Because I enjoy watching many competitive sports both live and on television, I was excited to have had the opportunity to walk around the Algonquin Golf Course and follow some of the top amateur players competing in The Barrett Amateur, sponsored by the Barretts of Woodstock. Many of the players knew each other, but many did not. Even so, when a player hit a good shot, he was acknowledged by his fellow opponents. This sort of sportsmanship is also evident on the tennis court at Wimbledon or the U.S. Open. Learning this behavior at an early age is important in building character and shows a well-developed sense of self-confidence and respect for others.
In business, praise is an important way for employers to develop productive workers. Positive reinforcement has never done any harm. People like doing business with, or working for, people they like. Affirming the work someone is doing goes a long way in having them like you. It makes it far easier to give constructive criticism when necessary as well. Praise is validation. Validation is one thing that people like more than anything.
But every coin has two sides. There is something known as a backhanded or left-handed compliment. This is also known as “damning with faint praise” and linguistically is known as an asteism. By definition, this means polite irony or a genteel and ingenious manner of deriding another. Examples include referring to someone as “pleasant enough” or to a work of art as “interesting.”
Another part of the flip side is giving false praise. This can be confusing to the recipient. For example, telling someone they’ve done a good job when they haven’t. This might be an attempt to build confidence in another person, but it reinforces poor behavior and habits. For those of us who have dogs, this is evident. It is important to keep things simple, clear and consistent when training a puppy. This is conveyed with tone of voice, the look in your eye and your body language. Dogs may be more sensitive to this because it is the way they communicate; however, we as humans also react to these signals.
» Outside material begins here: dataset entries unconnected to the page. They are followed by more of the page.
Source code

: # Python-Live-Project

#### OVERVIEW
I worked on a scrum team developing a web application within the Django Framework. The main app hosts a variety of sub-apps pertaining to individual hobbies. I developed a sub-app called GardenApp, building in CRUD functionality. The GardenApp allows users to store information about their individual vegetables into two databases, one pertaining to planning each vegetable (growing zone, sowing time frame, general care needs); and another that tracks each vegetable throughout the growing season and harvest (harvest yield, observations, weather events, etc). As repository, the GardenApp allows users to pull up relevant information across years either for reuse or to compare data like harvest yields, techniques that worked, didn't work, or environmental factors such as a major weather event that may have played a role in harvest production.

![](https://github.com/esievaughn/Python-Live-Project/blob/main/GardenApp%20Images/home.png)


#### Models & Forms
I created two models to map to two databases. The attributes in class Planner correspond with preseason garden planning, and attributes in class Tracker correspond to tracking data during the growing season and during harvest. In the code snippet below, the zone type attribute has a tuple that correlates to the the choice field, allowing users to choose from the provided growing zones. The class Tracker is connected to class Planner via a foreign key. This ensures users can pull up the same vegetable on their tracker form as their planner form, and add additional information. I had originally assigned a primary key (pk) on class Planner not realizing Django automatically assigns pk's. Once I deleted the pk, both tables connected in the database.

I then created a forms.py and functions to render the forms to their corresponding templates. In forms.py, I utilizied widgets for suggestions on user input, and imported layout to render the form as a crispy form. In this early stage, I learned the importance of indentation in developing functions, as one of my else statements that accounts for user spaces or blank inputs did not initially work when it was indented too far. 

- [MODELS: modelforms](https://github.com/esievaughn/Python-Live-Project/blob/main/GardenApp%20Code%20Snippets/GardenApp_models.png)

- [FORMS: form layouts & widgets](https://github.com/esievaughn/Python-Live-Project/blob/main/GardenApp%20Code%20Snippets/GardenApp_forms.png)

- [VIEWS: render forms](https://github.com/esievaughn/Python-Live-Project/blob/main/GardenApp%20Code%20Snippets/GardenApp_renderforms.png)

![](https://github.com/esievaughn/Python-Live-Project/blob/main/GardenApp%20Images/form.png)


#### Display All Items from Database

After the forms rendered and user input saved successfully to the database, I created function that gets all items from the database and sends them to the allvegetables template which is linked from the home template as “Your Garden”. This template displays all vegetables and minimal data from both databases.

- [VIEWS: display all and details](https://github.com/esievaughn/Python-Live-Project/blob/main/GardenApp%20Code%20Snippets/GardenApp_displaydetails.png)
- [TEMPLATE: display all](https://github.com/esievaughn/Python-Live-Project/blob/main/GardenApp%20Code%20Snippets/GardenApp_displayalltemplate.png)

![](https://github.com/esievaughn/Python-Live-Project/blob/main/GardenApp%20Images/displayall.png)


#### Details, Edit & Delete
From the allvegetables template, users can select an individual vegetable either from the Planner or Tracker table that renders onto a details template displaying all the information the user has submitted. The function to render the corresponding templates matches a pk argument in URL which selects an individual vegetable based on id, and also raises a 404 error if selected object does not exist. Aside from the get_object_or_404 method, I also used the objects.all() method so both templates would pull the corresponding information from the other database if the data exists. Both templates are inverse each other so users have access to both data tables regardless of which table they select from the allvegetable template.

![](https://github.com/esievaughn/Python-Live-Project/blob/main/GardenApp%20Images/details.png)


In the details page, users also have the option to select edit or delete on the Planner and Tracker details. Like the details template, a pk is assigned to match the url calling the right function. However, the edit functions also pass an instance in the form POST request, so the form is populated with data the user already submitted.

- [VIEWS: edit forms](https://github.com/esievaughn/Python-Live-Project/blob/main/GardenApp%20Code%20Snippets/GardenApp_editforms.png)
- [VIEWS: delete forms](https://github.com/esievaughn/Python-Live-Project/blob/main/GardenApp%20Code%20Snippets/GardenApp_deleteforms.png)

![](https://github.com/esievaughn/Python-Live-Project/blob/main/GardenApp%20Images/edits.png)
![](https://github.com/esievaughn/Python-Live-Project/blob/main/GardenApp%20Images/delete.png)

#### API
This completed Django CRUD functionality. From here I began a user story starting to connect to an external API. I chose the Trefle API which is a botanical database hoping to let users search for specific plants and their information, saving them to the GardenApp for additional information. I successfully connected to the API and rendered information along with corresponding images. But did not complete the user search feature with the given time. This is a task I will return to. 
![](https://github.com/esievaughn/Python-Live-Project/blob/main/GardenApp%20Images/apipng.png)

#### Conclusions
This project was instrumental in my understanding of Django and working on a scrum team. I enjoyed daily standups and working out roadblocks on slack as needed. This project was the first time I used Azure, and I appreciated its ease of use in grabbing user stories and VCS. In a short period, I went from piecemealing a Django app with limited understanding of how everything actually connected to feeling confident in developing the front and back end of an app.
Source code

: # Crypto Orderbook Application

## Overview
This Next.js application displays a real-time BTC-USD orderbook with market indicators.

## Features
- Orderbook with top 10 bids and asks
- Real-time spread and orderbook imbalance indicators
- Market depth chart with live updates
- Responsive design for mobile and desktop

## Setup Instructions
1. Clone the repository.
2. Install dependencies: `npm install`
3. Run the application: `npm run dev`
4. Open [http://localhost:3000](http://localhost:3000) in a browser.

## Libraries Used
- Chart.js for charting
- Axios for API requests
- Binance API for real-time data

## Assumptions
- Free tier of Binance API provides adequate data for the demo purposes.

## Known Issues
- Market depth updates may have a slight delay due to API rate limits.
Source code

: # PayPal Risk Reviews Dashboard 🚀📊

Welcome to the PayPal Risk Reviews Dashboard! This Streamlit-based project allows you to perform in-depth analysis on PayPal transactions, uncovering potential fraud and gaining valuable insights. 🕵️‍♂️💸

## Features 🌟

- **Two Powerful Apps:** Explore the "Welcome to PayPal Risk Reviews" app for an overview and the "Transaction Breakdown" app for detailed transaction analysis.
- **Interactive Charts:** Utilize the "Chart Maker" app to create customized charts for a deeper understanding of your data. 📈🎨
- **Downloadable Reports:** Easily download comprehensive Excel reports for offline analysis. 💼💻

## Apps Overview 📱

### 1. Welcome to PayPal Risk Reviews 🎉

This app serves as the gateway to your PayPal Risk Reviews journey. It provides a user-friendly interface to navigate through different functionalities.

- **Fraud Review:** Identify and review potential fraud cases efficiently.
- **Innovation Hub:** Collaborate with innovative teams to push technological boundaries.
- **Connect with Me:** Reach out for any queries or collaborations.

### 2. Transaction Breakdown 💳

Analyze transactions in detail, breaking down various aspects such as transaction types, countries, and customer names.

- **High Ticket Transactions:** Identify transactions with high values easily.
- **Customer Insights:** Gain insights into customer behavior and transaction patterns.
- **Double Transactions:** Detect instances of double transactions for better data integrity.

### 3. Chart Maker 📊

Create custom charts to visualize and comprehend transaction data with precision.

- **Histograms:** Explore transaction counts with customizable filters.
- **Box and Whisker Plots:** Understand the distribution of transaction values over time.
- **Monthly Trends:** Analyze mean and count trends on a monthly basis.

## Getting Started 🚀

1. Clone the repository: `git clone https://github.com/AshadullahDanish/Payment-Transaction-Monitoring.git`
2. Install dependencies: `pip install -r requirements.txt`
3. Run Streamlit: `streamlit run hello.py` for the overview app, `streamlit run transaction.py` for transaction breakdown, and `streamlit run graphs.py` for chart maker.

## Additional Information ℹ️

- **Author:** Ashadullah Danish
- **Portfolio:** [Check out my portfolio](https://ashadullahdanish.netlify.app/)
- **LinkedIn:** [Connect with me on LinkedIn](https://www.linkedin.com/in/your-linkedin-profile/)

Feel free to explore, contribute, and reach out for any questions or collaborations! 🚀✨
Too often we say things we think are clever or amusing, but which are really insulting. This seems to happen most often and most successfully in the political arena. That’s to be expected there. But it is not appropriate in polite society. We must be ever mindful of what we say.
So, to me, praise is an important way to communicate our positive feelings to another person. We should do it when it is appropriate and to seek out those opportunities. If we open our eyes to what is happening around us, we will find plenty of chances to pat someone on the back, or even give them a leg up. By validating people when they have truly done something good, which in reality is probably quite often, it makes them feel better about themselves and about you.